'Partner' lives 90 miles away. Seen eachother every other week roughly with a couple of over nighters, have been to his house etc . No one knew of this relationship. It was intense. He was intense. Everything about us was intense, the level of contact, the sex, the passion. Im usually level headed & non passionate about anything, except when it comes to him. Seeing him from January time but kept it under wraps from anyone due to his circumstances of splitting from ex around 6mths previous.
He told me he didn't want anything serious as only out of LTR. OK, neither did I. Then everything changed v quickly. He told me he loved me, wanted to have my children, total perfect partner. I held back until I could take it no more then I broke & I told him I had all the same feelings for him but was so hesitant to get in so deep so quick. He assured me all was fine. Blissfully happy, or so I thought.

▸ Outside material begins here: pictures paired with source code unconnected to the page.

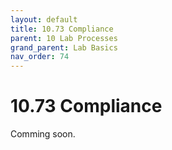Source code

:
 ```yaml
---
layout: default
title: 10.73 Compliance
parent: 10 Lab Processes
grand_parent: Lab Basics
nav_order: 74
---
```


# 10.73 Compliance

Comming soon.

<!-- Stundenzettel, Gefährdungseinschätzung -->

Obviously no one knew I was with anyone and got approached by an ex FWB.. I obviously told Partner, he told me to go for it
as although he loved me and all the other bullshit stuff still stands, he's still still on tinder etc chatting to other women as he doesn't want another relationship just yet 
I told him I can't be available like this. Him saying all the things any woman wants to hear, the best he's ever been with, the emotional connection, having amazing sex & really caring about him, with the possibility of him meeting someone on tinder. He said he didn't have to tell me but wouldn't lie to me & couldn't guarantee he wouldn't sleep with someone but doesn't understand how I.am heartbroken and cannot carry on as normal.
Please tell me I'm not in the wrong here when I say I can't carry on like this? I have so many feelings for him, he's my first thought in the morning & last at night. I am genuinely physically hurting right now and am at the lowest point of my life.